小説『かくも図り難き日常』


目次



小説『かくも図り難き日常』

 エピソードとして書かれたんでまさにスケッチ的ではあります。
 Invisible Tree氏の作。


本文

 いつものベーカリー楠。いつもの一番角の邪魔にならない席で美樹は大量の
本を抱え込んでいる。
「あ、コーヒーお代わり」
 美樹は、気配でウェイトレスの素子が近づいてきたのだと思い、追加注文を
出した。
 そのあいだも、「一従軍兵士の見たイタリア戦争」から目を離すことはない。
 声が聞こえたので、返事だろうと思って、再集中する。
 何か物音がした。と、同時に何かが額に当たる。
 美樹は軽く眉をしかめるだけで、やはり、本から目を離しはしない。
 肩が凝っている。本を保持していた左手を開放するために、右手に、ハード
カバーのその本を移動する。
 行間を追いながら、左手で、右肩を軽くほぐす。
 ふと、麻樹がいたらな、と思う。妹の肩もみは絶品なのだ。
 右手だけで、ページをめくる。コーヒーカップに手を伸ばす。
 心地よい重み。
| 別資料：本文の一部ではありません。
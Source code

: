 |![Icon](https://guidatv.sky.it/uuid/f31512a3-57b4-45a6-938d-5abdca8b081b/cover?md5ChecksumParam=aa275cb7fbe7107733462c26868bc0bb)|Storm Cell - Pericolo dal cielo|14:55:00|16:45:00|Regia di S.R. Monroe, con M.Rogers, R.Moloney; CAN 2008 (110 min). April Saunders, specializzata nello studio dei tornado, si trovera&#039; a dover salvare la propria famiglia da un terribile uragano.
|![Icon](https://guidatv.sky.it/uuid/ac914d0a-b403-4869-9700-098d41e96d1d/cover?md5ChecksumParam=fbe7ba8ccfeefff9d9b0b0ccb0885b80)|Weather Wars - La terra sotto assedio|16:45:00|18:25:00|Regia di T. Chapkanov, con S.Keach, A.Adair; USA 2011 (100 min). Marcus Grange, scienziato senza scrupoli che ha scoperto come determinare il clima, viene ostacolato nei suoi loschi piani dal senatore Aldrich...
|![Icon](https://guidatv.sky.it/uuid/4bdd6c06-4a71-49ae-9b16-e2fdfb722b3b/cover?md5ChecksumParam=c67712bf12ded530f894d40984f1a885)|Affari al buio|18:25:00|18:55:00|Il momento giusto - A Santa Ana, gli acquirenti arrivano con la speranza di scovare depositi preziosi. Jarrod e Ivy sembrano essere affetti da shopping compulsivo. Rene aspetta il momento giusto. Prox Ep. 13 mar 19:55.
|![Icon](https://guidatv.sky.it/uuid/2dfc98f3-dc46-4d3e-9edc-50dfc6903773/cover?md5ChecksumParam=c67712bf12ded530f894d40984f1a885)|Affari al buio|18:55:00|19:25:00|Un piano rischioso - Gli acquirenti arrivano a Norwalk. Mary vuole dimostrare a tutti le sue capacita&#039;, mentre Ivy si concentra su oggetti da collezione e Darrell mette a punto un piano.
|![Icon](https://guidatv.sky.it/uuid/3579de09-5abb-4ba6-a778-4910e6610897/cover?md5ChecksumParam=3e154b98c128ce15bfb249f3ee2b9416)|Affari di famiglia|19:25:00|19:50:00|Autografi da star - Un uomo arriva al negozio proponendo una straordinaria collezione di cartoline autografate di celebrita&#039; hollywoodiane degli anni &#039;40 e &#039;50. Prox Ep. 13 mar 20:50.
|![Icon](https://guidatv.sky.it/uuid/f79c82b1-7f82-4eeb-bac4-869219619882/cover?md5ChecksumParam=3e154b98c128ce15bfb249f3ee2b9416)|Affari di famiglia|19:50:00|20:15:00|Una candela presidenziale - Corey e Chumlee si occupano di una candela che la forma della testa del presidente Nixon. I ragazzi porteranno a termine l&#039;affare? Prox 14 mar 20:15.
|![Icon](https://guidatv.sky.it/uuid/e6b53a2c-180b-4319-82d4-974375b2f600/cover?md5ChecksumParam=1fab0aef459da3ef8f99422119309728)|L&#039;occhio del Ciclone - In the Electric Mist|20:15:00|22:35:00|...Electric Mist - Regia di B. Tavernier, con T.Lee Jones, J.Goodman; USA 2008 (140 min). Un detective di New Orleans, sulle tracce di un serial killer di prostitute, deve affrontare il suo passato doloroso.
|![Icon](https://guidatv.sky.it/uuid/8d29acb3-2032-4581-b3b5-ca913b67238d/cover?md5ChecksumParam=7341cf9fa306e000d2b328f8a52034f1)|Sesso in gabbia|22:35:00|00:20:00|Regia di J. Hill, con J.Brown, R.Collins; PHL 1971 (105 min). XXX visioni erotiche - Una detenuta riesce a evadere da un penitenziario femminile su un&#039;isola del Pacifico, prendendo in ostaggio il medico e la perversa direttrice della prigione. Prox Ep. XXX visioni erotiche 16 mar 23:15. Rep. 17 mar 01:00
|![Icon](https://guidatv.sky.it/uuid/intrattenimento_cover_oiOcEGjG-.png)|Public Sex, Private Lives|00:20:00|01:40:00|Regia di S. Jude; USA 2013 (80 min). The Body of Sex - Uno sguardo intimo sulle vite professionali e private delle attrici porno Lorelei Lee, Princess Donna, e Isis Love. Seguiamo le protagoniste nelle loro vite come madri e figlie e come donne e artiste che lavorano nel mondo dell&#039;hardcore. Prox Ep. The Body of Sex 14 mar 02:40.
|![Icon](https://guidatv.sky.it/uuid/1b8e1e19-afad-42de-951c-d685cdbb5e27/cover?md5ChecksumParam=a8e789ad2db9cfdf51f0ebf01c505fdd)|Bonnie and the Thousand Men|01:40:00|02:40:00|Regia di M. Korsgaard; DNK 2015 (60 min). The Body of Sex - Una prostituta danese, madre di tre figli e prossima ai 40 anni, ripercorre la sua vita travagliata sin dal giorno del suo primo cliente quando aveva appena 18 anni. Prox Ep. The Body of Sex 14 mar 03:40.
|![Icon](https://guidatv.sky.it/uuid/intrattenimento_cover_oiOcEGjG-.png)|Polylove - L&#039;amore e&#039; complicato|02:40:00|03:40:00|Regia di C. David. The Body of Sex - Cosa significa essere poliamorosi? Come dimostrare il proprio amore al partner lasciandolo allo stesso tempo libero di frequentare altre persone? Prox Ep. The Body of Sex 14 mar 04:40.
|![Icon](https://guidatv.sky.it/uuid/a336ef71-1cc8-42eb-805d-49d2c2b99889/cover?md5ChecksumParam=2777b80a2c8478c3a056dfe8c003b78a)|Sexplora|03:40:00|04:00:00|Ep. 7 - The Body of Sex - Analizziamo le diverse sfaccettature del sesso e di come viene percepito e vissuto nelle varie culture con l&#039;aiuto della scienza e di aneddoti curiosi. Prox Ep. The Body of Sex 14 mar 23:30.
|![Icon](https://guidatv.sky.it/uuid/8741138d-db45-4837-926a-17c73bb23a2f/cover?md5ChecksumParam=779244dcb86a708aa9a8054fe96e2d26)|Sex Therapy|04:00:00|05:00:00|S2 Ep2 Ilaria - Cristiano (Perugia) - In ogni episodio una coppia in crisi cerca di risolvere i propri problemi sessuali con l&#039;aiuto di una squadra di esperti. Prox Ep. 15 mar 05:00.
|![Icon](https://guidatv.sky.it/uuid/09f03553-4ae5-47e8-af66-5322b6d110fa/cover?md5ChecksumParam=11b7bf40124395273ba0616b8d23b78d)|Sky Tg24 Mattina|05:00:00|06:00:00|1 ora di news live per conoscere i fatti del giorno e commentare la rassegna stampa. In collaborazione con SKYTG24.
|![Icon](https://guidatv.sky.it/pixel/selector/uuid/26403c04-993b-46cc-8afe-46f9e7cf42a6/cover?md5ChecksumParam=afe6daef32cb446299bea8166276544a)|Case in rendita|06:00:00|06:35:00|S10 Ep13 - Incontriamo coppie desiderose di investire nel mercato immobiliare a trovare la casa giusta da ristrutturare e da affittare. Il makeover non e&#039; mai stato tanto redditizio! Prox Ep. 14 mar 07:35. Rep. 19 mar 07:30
コーヒーの芳香が鼻腔を擽る。
 少しすするように飲む。まだ熱い。
 煎れ立てのコーヒーは何杯飲んでも良い。
 カップをテーブルに置き、左手で本を保持、
 右手でページをめくるという、体勢に戻る。
 次の本。また次の本。
 心地よい目の疲れに、少し瞼をこする。
 気がつくと他に客はいなくなっている。
 背にしているガラスの外、吹利商店街のアーケードに明かりが灯っている。
 空はもう暗い。
「美樹さん?」
「はい?」
「もう閉店時間なんですけど」
「おや、もうそんな時間ですか。いい加減帰らなくては。
 それじゃ、コーヒー代、と、パン代」
「あ、パンは試作品ですからサービスで良いですよ」
「なら、ありがたく」
「どうでした? 大根おろしパンは?」
「辛みがもうちょっと効いてたら良いかもしれませんね。あ、それじゃ」
 ベーカリー楠は、心地よい空間だ。きっと明日も来るだろう。
 アーケードの天井を見ながら、駅への道を大股に歩く。
 額に痛みを感じて、手をやると、少し切れて、血がにじんでいる。
 なんだろう…………まぁ、良いか。
 月が、ビルの影から少し顔を出した。